__What is required__: Would you please return the lines of the material that contain the word "just"?

__Dataset__:
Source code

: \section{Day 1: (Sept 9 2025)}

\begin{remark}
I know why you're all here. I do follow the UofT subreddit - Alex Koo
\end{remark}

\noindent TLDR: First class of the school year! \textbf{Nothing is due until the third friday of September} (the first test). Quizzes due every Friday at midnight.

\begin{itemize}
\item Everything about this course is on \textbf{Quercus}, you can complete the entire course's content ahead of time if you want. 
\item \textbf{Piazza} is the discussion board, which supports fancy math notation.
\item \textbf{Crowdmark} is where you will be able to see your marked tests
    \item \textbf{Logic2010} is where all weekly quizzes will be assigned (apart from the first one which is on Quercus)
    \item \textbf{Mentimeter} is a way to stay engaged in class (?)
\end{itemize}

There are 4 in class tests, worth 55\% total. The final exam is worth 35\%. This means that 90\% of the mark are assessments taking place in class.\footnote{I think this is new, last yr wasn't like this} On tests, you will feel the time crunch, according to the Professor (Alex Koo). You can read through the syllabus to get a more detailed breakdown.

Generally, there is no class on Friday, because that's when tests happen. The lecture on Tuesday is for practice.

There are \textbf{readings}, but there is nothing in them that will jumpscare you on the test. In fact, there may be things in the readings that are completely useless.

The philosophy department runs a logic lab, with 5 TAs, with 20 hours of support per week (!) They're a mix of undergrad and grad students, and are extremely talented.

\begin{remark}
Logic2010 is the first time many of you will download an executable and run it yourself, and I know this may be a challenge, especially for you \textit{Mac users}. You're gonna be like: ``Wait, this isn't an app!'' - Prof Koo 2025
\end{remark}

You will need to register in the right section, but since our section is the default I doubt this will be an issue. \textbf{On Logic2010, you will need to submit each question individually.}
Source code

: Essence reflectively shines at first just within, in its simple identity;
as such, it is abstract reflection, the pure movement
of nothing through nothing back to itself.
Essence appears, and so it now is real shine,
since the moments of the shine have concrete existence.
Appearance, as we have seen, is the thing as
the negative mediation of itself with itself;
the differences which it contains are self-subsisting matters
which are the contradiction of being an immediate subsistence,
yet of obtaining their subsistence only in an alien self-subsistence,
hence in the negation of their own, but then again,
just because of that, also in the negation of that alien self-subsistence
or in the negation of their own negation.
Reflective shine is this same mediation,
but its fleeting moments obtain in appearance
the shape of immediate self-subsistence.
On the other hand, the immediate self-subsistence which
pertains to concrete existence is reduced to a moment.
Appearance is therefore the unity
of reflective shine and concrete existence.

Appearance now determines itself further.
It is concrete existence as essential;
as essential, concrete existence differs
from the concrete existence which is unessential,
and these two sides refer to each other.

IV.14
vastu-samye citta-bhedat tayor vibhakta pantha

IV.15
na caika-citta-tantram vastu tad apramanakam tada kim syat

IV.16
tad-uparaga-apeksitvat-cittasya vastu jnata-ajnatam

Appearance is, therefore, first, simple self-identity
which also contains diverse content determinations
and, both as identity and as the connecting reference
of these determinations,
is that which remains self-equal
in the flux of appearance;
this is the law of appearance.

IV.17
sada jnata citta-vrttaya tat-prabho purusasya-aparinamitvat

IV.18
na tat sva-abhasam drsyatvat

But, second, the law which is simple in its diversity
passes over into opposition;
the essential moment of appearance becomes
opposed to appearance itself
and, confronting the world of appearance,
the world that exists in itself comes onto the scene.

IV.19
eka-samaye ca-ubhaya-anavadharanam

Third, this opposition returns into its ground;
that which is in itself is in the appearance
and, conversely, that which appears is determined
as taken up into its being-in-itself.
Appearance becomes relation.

__Exercise output__:
: Essence reflectively shines at first just within, in its simple identity;
just because of that, also in the negation of that alien self-subsistence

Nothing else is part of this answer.